Only one stretch of the listing below is wanted. Give it again exactly, from the line with "3. add another" through the line with "Scale-groups(?) | 📝 definition | tbd |".

-=-=-=-=-

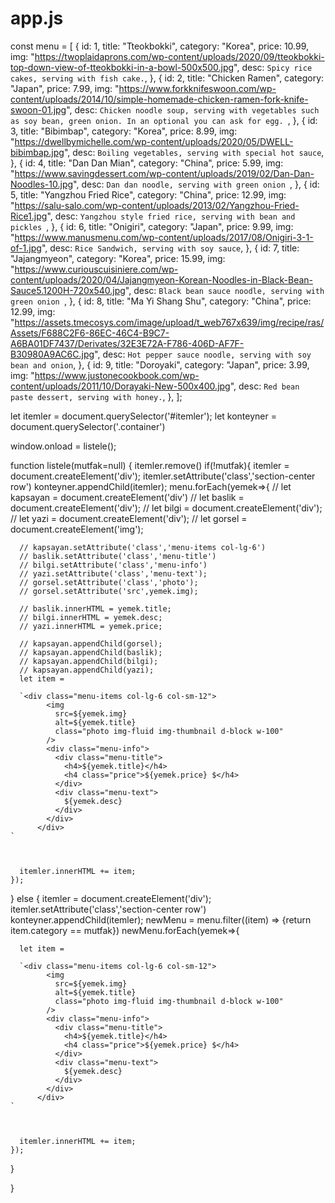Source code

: # app.js
const menu = [
  {
    id: 1,
    title: "Tteokbokki",
    category: "Korea",
    price: 10.99,
    img:
      "https://twoplaidaprons.com/wp-content/uploads/2020/09/tteokbokki-top-down-view-of-tteokbokki-in-a-bowl-500x500.jpg",
    desc: `Spicy rice cakes, serving with fish cake.`,
  },
  {
    id: 2,
    title: "Chicken Ramen",
    category: "Japan",
    price: 7.99,
    img:
      "https://www.forkknifeswoon.com/wp-content/uploads/2014/10/simple-homemade-chicken-ramen-fork-knife-swoon-01.jpg",
    desc: `Chicken noodle soup, serving with vegetables such as soy bean, green onion. In an optional you can ask for egg. `,
  },
  {
    id: 3,
    title: "Bibimbap",
    category: "Korea",
    price: 8.99,
    img:
      "https://dwellbymichelle.com/wp-content/uploads/2020/05/DWELL-bibimbap.jpg",
    desc: `Boiling vegetables, serving with special hot sauce`,
  },
  {
    id: 4,
    title: "Dan Dan Mian",
    category: "China",
    price: 5.99,
    img:
      "https://www.savingdessert.com/wp-content/uploads/2019/02/Dan-Dan-Noodles-10.jpg",
    desc: `Dan dan noodle, serving with green onion `,
  },
  {
    id: 5,
    title: "Yangzhou Fried Rice",
    category: "China",
    price: 12.99,
    img:
      "https://salu-salo.com/wp-content/uploads/2013/02/Yangzhou-Fried-Rice1.jpg",
    desc: `Yangzhou style fried rice, serving with bean and pickles `,
  },
  {
    id: 6,
    title: "Onigiri",
    category: "Japan",
    price: 9.99,
    img:
      "https://www.manusmenu.com/wp-content/uploads/2017/08/Onigiri-3-1-of-1.jpg",
    desc: `Rice Sandwich, serving with soy sauce`,
  },
  {
    id: 7,
    title: "Jajangmyeon",
    category: "Korea",
    price: 15.99,
    img:
      "https://www.curiouscuisiniere.com/wp-content/uploads/2020/04/Jajangmyeon-Korean-Noodles-in-Black-Bean-Sauce5.1200H-720x540.jpg",
    desc: `Black bean sauce noodle, serving with green onion `,
  },
  {
    id: 8,
    title: "Ma Yi Shang Shu",
    category: "China",
    price: 12.99,
    img:
      "https://assets.tmecosys.com/image/upload/t_web767x639/img/recipe/ras/Assets/F688C2F6-86EC-46C4-B9C7-A6BA01DF7437/Derivates/32E3E72A-F786-406D-AF7F-B30980A9AC6C.jpg",
    desc: `Hot pepper sauce noodle, serving with soy bean and onion`,
  },
  {
    id: 9,
    title: "Doroyaki",
    category: "Japan",
    price: 3.99,
    img:
      "https://www.justonecookbook.com/wp-content/uploads/2011/10/Dorayaki-New-500x400.jpg",
    desc: `Red bean paste dessert, serving with honey.`,
  },
];

let itemler = document.querySelector('#itemler');
let konteyner = document.querySelector('.container')

window.onload = listele();


function listele(mutfak=null) { 
  itemler.remove()
  if(!mutfak){
    itemler = document.createElement('div');
    itemler.setAttribute('class','section-center row')
    konteyner.appendChild(itemler);
    menu.forEach(yemek=>{
      // let kapsayan = document.createElement('div')
      // let baslik = document.createElement('div');
      // let bilgi = document.createElement('div');
      // let yazi = document.createElement('div');
      // let gorsel = document.createElement('img');


      // kapsayan.setAttribute('class','menu-items col-lg-6')
      // baslik.setAttribute('class','menu-title')
      // bilgi.setAttribute('class','menu-info')
      // yazi.setAttribute('class','menu-text');
      // gorsel.setAttribute('class','photo');
      // gorsel.setAttribute('src',yemek.img);

      // baslik.innerHTML = yemek.title;
      // bilgi.innerHTML = yemek.desc;
      // yazi.innerHTML = yemek.price;

      // kapsayan.appendChild(gorsel);
      // kapsayan.appendChild(baslik);
      // kapsayan.appendChild(bilgi);
      // kapsayan.appendChild(yazi);
      let item = 

      `<div class="menu-items col-lg-6 col-sm-12">
            <img
              src=${yemek.img}
              alt=${yemek.title}
              class="photo img-fluid img-thumbnail d-block w-100"
            />
            <div class="menu-info">
              <div class="menu-title">
                <h4>${yemek.title}</h4>
                <h4 class="price">${yemek.price} $</h4>
              </div>
              <div class="menu-text">
                ${yemek.desc}
              </div>
            </div>
          </div>
    `



      itemler.innerHTML += item;
    });

  }
  else {
    itemler = document.createElement('div');
    itemler.setAttribute('class','section-center row')
    konteyner.appendChild(itemler);
    newMenu = menu.filter((item) => {return item.category == mutfak})
    newMenu.forEach(yemek=>{


      let item = 

      `<div class="menu-items col-lg-6 col-sm-12">
            <img
              src=${yemek.img}
              alt=${yemek.title}
              class="photo img-fluid img-thumbnail d-block w-100"
            />
            <div class="menu-info">
              <div class="menu-title">
                <h4>${yemek.title}</h4>
                <h4 class="price">${yemek.price} $</h4>
              </div>
              <div class="menu-text">
                ${yemek.desc}
              </div>
            </div>
          </div>
    `



      itemler.innerHTML += item;
    });

  }

 }

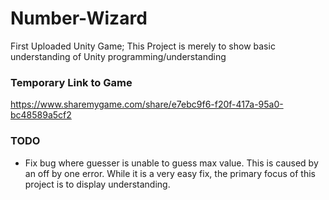 # Number-Wizard
First Uploaded Unity Game; This Project is merely to show basic understanding of Unity programming/understanding

### Temporary Link to Game
https://www.sharemygame.com/share/e7ebc9f6-f20f-417a-95a0-bc48589a5cf2

### TODO
- Fix bug where guesser is unable to guess max value. This is caused by an off by one error. While it is a very easy fix, the primary focus of this project is to display understanding.


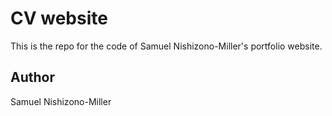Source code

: # CV website

This is the repo for the code of Samuel Nishizono-Miller's portfolio website.

## Author
Samuel Nishizono-Miller
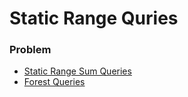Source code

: # Static Range Quries

### Problem
* [Static Range Sum Queries](https://cses.fi/problemset/task/1646)
* [Forest Queries](https://cses.fi/problemset/task/1652)
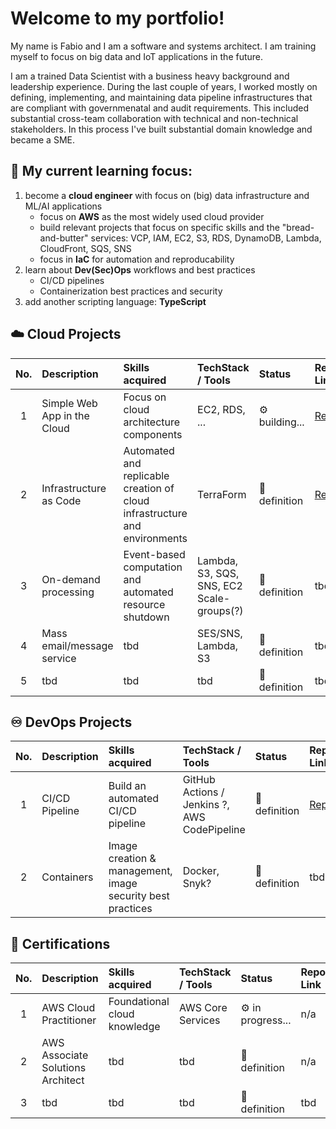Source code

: # Welcome to my portfolio!

My name is Fabio and I am a software and systems architect. I am training myself to focus on big data and IoT applications in the future. 

I am a trained Data Scientist with a business heavy background and leadership experience. During the last couple of years, I worked mostly on defining, implementing, and maintaining data pipeline infrastructures that are compliant with governmenatal and audit requirements. This included substantial cross-team collaboration with technical and non-technical stakeholders. In this process I've built substantial domain knowledge and became a SME.

## 🎯 My current learning focus:
1. become a **cloud engineer** with focus on (big) data infrastructure and ML/AI applications
   - focus on **AWS** as the most widely used cloud provider
   - build relevant projects that focus on specific skills and the "bread-and-butter" services: VCP, IAM, EC2, S3, RDS, DynamoDB, Lambda, CloudFront, SQS, SNS
   - focus in **IaC** for automation and reproducability
2. learn about **Dev(Sec)Ops** workflows and best practices
   - CI/CD pipelines
   - Containerization best practices and security
3. add another scripting language: **TypeScript**


## ☁️ Cloud Projects

| No. | Description | Skills acquired | TechStack / Tools | Status | Repo Link |
| :-: | :---------- | :-------------- | :---------------- | :----- | :-------- |
| 1 | Simple Web App in the Cloud | Focus on cloud architecture components | EC2, RDS, ... | ⚙️ building... | [Repo](https://github.com/fabio-teichmann/cep-1-simple-app) | 
| 2 | Infrastructure as Code | Automated and replicable creation of cloud infrastructure and environments | TerraForm | 📝 definition | [Repo](https://github.com/fabio-teichmann/cep-2-iac) | 
| 3 | On-demand processing | Event-based computation and automated resource shutdown | Lambda, S3, SQS, SNS, EC2 Scale-groups(?) | 📝 definition | tbd | 
| 4 | Mass email/message service | tbd | SES/SNS, Lambda, S3 | 📝 definition | tbd | 
| 5 | tbd | tbd | tbd | 📝 definition | tbd | 


## ♾️ DevOps Projects

| No. | Description | Skills acquired | TechStack / Tools | Status | Repo Link |
| :-: | :---------- | :-------------- | :---------------- | :----- | :-------- |
| 1 | CI/CD Pipeline | Build an automated CI/CD pipeline | GitHub Actions / Jenkins ?, AWS CodePipeline | 📝 definition | [Repo](https://github.com/fabio-teichmann/dop-1-ci-cd) | 
| 2 | Containers | Image creation & management, image security best practices | Docker, Snyk? | 📝 definition | tbd | 


## 🥇 Certifications

| No. | Description | Skills acquired | TechStack / Tools | Status | Repo Link |
| :-: | :---------- | :-------------- | :---------------- | :----- | :-------- |
| 1 | AWS Cloud Practitioner | Foundational cloud knowledge | AWS Core Services | ⚙️ in progress... | n/a | 
| 2 | AWS Associate Solutions Architect | tbd | tbd | 📝 definition | n/a | 
| 3 | tbd | tbd | tbd | 📝 definition | tbd | 
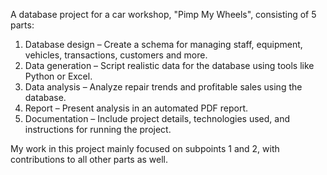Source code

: A database project for a car workshop, "Pimp My Wheels", consisting of 5 parts:

1) Database design – Create a schema for managing staff, equipment, vehicles, transactions, customers and more.
2) Data generation – Script realistic data for the database using tools like Python or Excel.
3) Data analysis – Analyze repair trends and profitable sales using the database.
4) Report – Present analysis in an automated PDF report.
5) Documentation – Include project details, technologies used, and instructions for running the project.

My work in this project mainly focused on subpoints 1 and 2, with contributions to all other parts as well.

-=-=-=-=-

_Task solution:_
3. add another scripting language: **TypeScript**


## ☁️ Cloud Projects

| No. | Description | Skills acquired | TechStack / Tools | Status | Repo Link |
| :-: | :---------- | :-------------- | :---------------- | :----- | :-------- |
| 1 | Simple Web App in the Cloud | Focus on cloud architecture components | EC2, RDS, ... | ⚙️ building... | [Repo](https://github.com/fabio-teichmann/cep-1-simple-app) | 
| 2 | Infrastructure as Code | Automated and replicable creation of cloud infrastructure and environments | TerraForm | 📝 definition | [Repo](https://github.com/fabio-teichmann/cep-2-iac) | 
| 3 | On-demand processing | Event-based computation and automated resource shutdown | Lambda, S3, SQS, SNS, EC2 Scale-groups(?) | 📝 definition | tbd | 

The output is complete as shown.